PROVIDED MATERIAL —
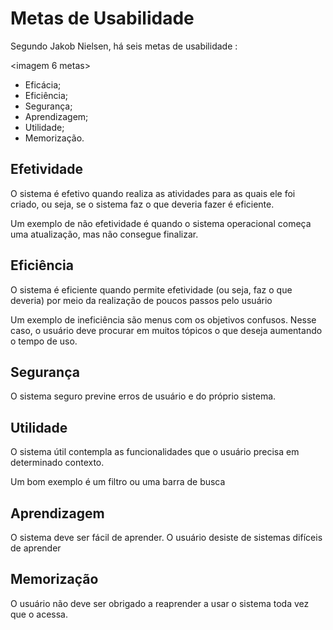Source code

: # Metas de Usabilidade 

Segundo Jakob Nielsen, há seis metas de usabilidade :

<imagem 6 metas>

* Eficácia;
* Eficiência;
* Segurança;
* Aprendizagem;
* Utilidade;
* Memorização.

## Efetividade

O sistema é efetivo quando realiza as atividades para as quais ele foi criado, ou seja, se o sistema faz o que deveria fazer é eficiente.

Um exemplo de não efetividade é quando o sistema operacional começa uma atualização, mas não consegue finalizar. 

<imagem eficiencia>
  
## Eficiência 
  O sistema é eficiente quando permite efetividade (ou seja, faz o que deveria) por meio da realização de poucos passos pelo usuário
  
Um exemplo de ineficiência são menus com os objetivos confusos. Nesse caso, o usuário deve procurar em muitos tópicos o que deseja aumentando o tempo de uso.
  
 ## Segurança
  
  O sistema seguro previne erros de usuário e do próprio sistema.
  
## Utilidade 
  O sistema útil contempla as funcionalidades que o usuário precisa em determinado contexto.
  
  Um bom exemplo é um filtro ou uma barra de busca
  
## Aprendizagem
  O sistema deve ser fácil de aprender. O usuário desiste de sistemas difíceis de aprender
  
## Memorização
  O usuário não deve ser obrigado a reaprender a usar o sistema toda vez que o acessa.

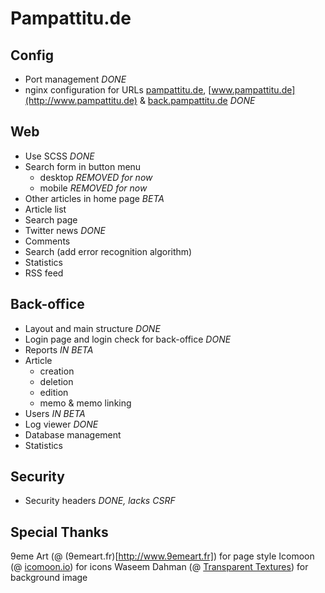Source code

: Pampattitu.de
=============

Config
------
  * Port management *DONE*
  * nginx configuration for URLs [pampattitu.de](http://pampattitu.de), [www.pampattitu.de](http://www.pampattitu.de) & [back.pampattitu.de](http://back.pampattitu.de) *DONE*

Web
---
  * Use SCSS *DONE*
  * Search form in button menu
    * desktop *REMOVED for now*
    * mobile *REMOVED for now*
  * Other articles in home page *BETA*
  * Article list
  * Search page
  * Twitter news *DONE*
  * Comments
  * Search (add error recognition algorithm)
  * Statistics
  * RSS feed

Back-office
-----------
  * Layout and main structure *DONE*
  * Login page and login check for back-office *DONE*
  * Reports *IN BETA*
  * Article
    * creation
    * deletion
    * edition
    * memo & memo linking
  * Users *IN BETA*
  * Log viewer *DONE*
  * Database management
  * Statistics

Security
--------
  * Security headers *DONE, lacks CSRF*


Special Thanks
--------------
9eme Art (@ (9emeart.fr)[http://www.9emeart.fr]) for page style
Icomoon (@ [icomoon.io](http://icomoon.io)) for icons
Waseem Dahman (@ [Transparent Textures](http://www.transparenttextures.com)) for background image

EXERCISE —
Set down word for word the lines from the first entry through the line with "## Eficiência", both included, omitting pictures.

ANSWER SPACE —
Source code

: # Metas de Usabilidade 

Segundo Jakob Nielsen, há seis metas de usabilidade :

<imagem 6 metas>

* Eficácia;
* Eficiência;
* Segurança;
* Aprendizagem;
* Utilidade;
* Memorização.

## Efetividade

O sistema é efetivo quando realiza as atividades para as quais ele foi criado, ou seja, se o sistema faz o que deveria fazer é eficiente.

Um exemplo de não efetividade é quando o sistema operacional começa uma atualização, mas não consegue finalizar. 

<imagem eficiencia>
  
## Eficiência 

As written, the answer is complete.